ASSIGNMENT. Work through the records below and tally every line containing "github". Reply with the total alone.

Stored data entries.
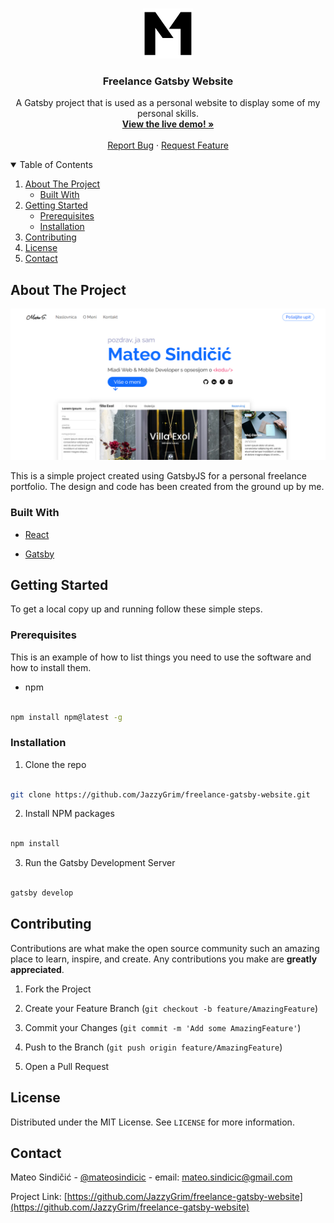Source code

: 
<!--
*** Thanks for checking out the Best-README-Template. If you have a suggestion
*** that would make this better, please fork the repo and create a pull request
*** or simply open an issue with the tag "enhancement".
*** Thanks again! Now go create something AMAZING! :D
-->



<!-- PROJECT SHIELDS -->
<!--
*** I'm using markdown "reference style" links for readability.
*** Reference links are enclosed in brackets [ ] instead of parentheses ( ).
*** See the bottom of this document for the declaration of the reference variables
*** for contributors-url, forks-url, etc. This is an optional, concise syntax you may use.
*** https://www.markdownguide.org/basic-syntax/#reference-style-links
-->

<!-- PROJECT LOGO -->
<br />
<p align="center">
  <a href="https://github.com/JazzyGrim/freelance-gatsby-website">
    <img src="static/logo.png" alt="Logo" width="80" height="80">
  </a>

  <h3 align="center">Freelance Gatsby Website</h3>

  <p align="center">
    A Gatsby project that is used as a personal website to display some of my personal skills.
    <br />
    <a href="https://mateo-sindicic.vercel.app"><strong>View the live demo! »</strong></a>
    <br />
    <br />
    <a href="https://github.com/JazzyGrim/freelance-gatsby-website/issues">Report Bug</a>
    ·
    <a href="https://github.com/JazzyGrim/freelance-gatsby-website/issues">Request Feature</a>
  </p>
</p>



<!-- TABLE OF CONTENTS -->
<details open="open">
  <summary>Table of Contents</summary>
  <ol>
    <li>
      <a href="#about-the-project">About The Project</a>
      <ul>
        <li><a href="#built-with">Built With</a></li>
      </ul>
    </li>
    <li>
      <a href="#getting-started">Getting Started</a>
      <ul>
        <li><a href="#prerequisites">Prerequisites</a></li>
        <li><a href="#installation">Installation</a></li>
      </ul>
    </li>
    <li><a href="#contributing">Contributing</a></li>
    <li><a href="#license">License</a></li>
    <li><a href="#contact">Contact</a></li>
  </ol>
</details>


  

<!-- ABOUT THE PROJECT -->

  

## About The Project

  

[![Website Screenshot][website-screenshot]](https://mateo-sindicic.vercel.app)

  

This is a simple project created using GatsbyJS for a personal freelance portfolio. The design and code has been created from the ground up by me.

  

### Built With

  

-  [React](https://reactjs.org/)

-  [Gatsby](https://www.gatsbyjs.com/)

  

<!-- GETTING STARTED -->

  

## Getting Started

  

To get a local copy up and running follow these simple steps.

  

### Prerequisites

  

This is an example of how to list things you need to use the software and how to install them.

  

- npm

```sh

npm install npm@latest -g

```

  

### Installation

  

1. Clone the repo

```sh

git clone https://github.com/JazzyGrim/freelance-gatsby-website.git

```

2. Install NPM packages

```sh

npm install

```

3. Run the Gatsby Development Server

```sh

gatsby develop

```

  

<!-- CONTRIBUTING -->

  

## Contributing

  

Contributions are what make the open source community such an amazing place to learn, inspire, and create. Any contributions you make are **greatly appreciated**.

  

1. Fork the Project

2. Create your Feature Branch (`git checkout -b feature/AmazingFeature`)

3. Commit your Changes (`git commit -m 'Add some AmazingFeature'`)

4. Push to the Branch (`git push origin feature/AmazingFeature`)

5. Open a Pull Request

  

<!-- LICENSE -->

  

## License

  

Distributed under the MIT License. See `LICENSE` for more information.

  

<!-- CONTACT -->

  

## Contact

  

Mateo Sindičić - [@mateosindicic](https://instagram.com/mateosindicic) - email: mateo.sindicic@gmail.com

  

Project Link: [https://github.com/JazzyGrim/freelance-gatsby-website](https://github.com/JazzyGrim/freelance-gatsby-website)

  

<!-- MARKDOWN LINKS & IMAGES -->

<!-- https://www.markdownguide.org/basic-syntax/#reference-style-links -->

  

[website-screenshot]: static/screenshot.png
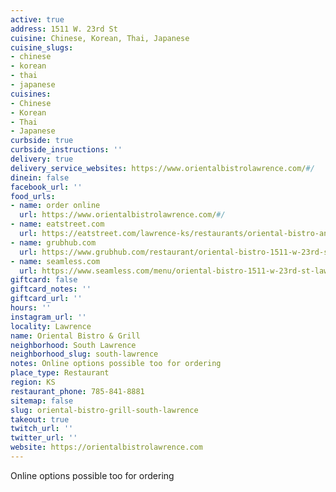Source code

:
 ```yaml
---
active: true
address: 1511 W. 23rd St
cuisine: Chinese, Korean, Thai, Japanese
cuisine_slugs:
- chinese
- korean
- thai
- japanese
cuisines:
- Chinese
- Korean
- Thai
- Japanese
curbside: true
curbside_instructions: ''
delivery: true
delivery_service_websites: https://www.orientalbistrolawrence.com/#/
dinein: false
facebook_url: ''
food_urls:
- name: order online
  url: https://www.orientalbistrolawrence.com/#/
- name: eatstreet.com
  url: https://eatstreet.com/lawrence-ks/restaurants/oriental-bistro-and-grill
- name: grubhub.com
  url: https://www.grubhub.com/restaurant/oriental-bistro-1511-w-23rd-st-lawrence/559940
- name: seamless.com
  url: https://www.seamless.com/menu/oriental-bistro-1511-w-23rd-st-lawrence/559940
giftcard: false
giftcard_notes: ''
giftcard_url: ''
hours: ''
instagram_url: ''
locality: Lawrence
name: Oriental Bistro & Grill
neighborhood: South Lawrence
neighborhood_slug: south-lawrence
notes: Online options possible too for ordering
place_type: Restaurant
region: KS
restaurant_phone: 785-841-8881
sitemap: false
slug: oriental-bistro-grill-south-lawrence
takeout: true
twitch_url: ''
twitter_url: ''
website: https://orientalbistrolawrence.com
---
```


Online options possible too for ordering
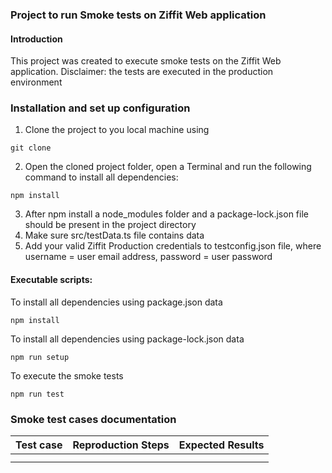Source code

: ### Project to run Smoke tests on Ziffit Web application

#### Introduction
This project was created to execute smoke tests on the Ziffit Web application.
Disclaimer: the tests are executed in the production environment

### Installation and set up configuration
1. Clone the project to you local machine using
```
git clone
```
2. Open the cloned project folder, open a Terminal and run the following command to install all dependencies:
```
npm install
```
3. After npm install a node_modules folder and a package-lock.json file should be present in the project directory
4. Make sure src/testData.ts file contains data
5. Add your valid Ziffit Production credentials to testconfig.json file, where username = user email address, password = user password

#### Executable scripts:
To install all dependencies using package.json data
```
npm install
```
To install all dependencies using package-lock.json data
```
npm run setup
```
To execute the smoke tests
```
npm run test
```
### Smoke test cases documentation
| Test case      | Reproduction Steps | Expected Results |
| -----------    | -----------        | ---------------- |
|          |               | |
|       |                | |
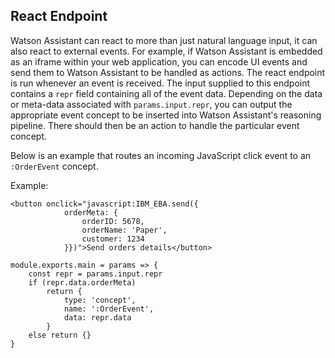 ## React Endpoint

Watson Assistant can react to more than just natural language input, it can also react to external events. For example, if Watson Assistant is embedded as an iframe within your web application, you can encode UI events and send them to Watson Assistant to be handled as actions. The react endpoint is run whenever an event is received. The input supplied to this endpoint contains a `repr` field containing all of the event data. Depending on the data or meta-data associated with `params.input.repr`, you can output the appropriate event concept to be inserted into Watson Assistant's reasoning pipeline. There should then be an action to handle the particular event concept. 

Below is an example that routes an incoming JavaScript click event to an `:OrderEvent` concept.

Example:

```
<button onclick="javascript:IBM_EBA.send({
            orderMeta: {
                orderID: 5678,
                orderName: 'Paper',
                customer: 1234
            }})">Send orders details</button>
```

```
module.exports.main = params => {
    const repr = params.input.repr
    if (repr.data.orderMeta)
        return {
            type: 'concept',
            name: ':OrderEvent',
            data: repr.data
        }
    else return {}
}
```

OUTPUT FOR THIS EXERCISE. 5